Population (31 December 2017)
- • Total: 56,031
- • Density: 541.83/km^{2} (1,403.3/sq mi)
- Demonym: Tranesi
- Time zone: UTC+1 (CET)
- • Summer (DST): UTC+2 (CEST)
- Postal code: 76125
- Dialing code: 0883
- Patron saint: Saint Nicholas the Pilgrim, Saint crucifix of Colonna
- Saint day: June 2
- Website: Official website

= Trani =

Trani (/it/; Barese: Tran) is a seaport of Apulia, Southern Italy, on the Adriatic Sea, 40 km by railway west-northwest of Bari. It is one of the capital cities of the province of Barletta-Andria-Trani (BT).

Trani is a member of Cittaslow.

== History ==

===Overview===
The city of Turenum appears for the first time in the Tabula Peutingeriana, a 13th-century copy of an ancient Roman itinerary. The name, also spelled Tirenum, was that of the Greek hero Diomedes. The city was later occupied by the Lombards and the Byzantines. First certain news of an urban settlement in Trani, however, trace back only to the 9th century.

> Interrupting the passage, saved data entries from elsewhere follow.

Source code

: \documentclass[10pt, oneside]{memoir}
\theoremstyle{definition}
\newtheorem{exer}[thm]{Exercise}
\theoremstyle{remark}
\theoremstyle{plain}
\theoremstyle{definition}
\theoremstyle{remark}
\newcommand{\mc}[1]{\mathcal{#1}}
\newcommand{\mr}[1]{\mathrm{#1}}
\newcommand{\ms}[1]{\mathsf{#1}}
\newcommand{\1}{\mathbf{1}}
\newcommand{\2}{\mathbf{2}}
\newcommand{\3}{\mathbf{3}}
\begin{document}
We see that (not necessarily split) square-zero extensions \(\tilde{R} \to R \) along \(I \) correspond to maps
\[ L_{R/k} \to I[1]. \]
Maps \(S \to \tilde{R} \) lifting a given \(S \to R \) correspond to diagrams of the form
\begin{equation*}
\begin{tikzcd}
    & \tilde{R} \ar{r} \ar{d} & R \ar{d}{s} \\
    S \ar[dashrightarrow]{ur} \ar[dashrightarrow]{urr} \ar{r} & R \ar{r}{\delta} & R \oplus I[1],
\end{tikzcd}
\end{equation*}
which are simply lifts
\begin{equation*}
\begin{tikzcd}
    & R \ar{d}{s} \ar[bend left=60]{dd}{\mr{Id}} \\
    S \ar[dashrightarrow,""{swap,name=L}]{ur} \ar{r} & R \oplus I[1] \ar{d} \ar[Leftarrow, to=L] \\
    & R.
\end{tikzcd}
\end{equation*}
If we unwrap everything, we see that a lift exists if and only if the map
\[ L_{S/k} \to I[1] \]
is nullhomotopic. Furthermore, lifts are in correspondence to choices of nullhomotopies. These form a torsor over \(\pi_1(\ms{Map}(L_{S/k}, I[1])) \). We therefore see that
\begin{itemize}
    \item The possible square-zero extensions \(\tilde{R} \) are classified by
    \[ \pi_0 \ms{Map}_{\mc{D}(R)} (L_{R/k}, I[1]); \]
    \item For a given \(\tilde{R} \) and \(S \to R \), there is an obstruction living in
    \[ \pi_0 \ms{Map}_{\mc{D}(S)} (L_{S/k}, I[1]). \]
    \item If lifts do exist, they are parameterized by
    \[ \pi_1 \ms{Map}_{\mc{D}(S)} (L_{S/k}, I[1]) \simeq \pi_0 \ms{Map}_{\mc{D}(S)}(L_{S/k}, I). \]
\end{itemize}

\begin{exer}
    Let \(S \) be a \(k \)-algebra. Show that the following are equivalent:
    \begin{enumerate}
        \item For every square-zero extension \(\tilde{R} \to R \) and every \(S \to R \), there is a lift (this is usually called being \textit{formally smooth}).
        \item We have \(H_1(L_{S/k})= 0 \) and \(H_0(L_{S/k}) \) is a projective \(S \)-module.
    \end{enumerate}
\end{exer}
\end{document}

The most flourishing age of Trani was the 11th century, when it became an episcopal see in place of Canosa, destroyed by the Saracens. Its port, well placed for the Crusades, then developed greatly, becoming the most important on the Adriatic Sea. In the year 1063 Trani issued the Ordinamenta et consuetudo maris, which is "the oldest surviving maritime law code of the Latin West". There was also Jewish community in Trani, which was under the protection of the king until it was given to the Archbishop Samarus during the reign of Henry VI at the end of the 12th century. In that period many great families from the main Italian Maritime Republics (Amalfi, Pisa, Genova, Ragusa and Venice) established themselves in Trani. Trani, in turn, maintained a consul in Venice from 12th century. The presence of other consulates in many northern Europe centres, even in England and Netherlands, shows Trani's trading and political importance in the Middle Ages. Emperor Frederick II built a massive castle in Trani. Under his rule, in the early 13th century, the city reached its highest point of wealth and prosperity.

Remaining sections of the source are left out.